[conspire] HP Melt Down

Luke S. Crawford lsc at prgmr.com
Tue Aug 23 13:00:27 PDT 2011


On Mon, Aug 22, 2011 at 08:50:02PM -0700, Rick Moen wrote:
> Quoting Ruben Safir (ruben at mrbrklyn.com):
> 
> > I don't think that makes much business sense.  Evidently Wall Street
> > agrees.
> 
...

> Long term, the problem is that HP Personal System Group (PC division) 
> had only a 6% operating profit in the quarter most recently reported,
> which makes it, relatively speaking, a drag on the rest of the company
> compared to parts of the firm pulling in a lot more profit on smaller
> capital investment.  So, Apotheker apparently wants to go SAP -- or go
> IBM, as it were.

My understanding was that when IBM did this, rather than just shuttering
their less-profitable consumer-hardware divisions, they sold the brand
to the Chinese OEM that had been making the hardware for some time now.
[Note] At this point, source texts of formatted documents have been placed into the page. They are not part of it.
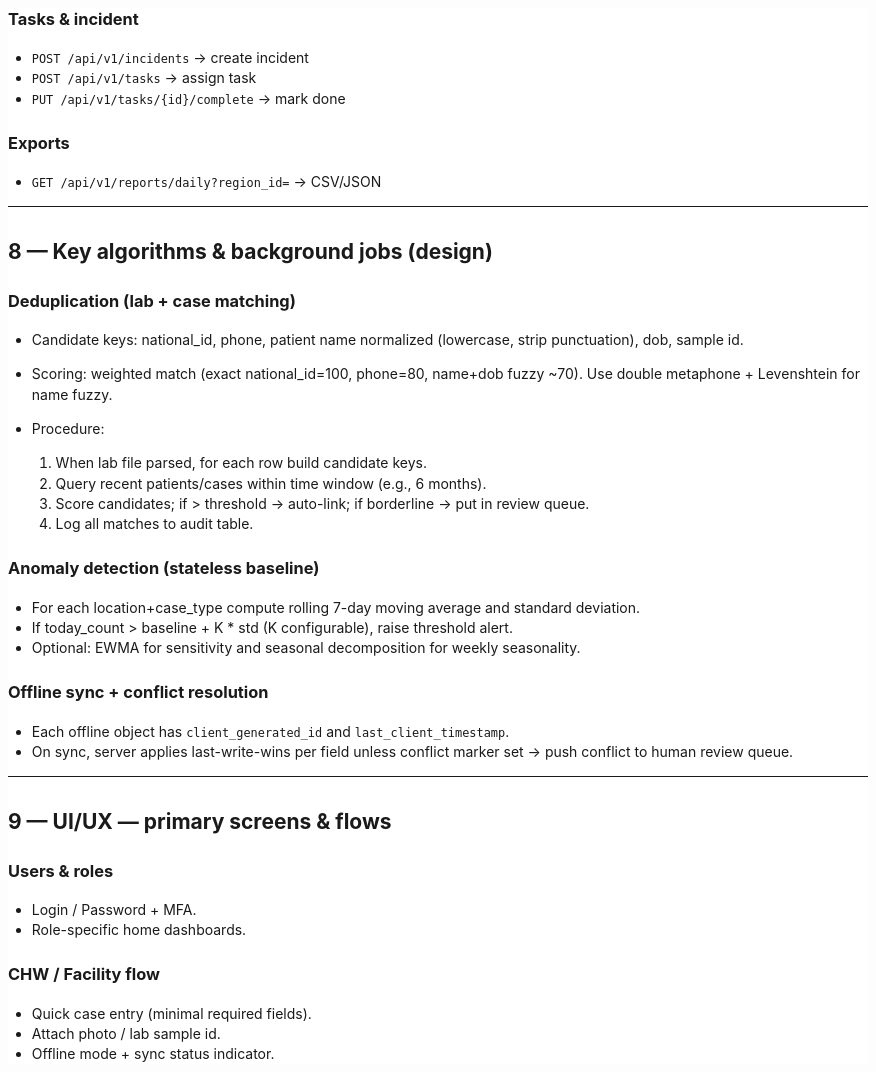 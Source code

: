 ### Tasks & incident

* `POST /api/v1/incidents` -> create incident
* `POST /api/v1/tasks` -> assign task
* `PUT /api/v1/tasks/{id}/complete` -> mark done

### Exports

* `GET /api/v1/reports/daily?region_id=` -> CSV/JSON

---

## 8 — Key algorithms & background jobs (design)

### Deduplication (lab + case matching)

* Candidate keys: national_id, phone, patient name normalized (lowercase, strip punctuation), dob, sample id.
* Scoring: weighted match (exact national_id=100, phone=80, name+dob fuzzy ~70). Use double metaphone + Levenshtein for name fuzzy.
* Procedure:

  1. When lab file parsed, for each row build candidate keys.
  2. Query recent patients/cases within time window (e.g., 6 months).
  3. Score candidates; if > threshold -> auto-link; if borderline -> put in review queue.
  4. Log all matches to audit table.

### Anomaly detection (stateless baseline)

* For each location+case_type compute rolling 7-day moving average and standard deviation.
* If today_count > baseline + K * std (K configurable), raise threshold alert.
* Optional: EWMA for sensitivity and seasonal decomposition for weekly seasonality.

### Offline sync + conflict resolution

* Each offline object has `client_generated_id` and `last_client_timestamp`.
* On sync, server applies last-write-wins per field unless conflict marker set -> push conflict to human review queue.

---

## 9 — UI/UX — primary screens & flows

### Users & roles

* Login / Password + MFA.
* Role-specific home dashboards.

### CHW / Facility flow

* Quick case entry (minimal required fields).
* Attach photo / lab sample id.
* Offline mode + sync status indicator.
I mean, I can understand why HP would want to be a consulting company;
Consulting, when you have a big name and the marketing muscle to back 
it up is a license to print money.  At one of the places I worked, we 
hired a lot of bright kids fresh out of college.   I mean, they were 
bright, and better looking than average, but they were fresh out of 
school.  Zero experience.   Within a year, the better looking kids of 
the group were hired by one of the $BIGNAME consulting company, given a 
few months of training, and sent out as consultants.  Think of it; If 
you have the name, you can hire entry-level people and you can rent 
them out as expensive consultants.  That's got to be pure profit.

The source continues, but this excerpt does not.